** AIM OF THE EXERCISE **
Copy every line in the listing that contains "sklearn".

** EXTRACTED ENTRIES **
- Opening Delimiter -
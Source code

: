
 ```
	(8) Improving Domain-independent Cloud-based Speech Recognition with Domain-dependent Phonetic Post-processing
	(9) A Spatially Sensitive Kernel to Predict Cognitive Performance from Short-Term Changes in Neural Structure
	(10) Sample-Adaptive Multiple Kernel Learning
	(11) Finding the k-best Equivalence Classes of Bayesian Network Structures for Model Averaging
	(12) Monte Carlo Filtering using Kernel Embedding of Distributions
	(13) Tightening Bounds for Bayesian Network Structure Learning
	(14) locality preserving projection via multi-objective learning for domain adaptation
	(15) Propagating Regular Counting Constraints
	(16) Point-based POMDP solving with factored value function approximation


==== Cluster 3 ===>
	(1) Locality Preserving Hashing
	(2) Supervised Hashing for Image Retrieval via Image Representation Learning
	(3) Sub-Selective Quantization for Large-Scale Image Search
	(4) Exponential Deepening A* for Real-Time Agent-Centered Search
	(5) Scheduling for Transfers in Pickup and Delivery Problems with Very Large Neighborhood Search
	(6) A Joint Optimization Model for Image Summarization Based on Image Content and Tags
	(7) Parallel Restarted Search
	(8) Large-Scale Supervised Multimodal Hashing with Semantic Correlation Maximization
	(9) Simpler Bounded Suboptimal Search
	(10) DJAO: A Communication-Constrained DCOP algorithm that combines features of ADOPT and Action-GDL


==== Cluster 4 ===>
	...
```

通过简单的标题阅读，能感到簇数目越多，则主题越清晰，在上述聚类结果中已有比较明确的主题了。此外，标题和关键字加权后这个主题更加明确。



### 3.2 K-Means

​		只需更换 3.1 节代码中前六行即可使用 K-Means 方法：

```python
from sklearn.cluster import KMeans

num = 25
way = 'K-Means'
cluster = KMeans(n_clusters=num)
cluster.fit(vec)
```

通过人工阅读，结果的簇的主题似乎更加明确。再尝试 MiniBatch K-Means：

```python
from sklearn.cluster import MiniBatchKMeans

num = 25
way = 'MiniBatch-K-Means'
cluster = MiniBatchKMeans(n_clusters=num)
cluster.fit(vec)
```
- Closing Delimiter -
** WRITTEN ANSWER **
from sklearn.cluster import KMeans
from sklearn.cluster import MiniBatchKMeans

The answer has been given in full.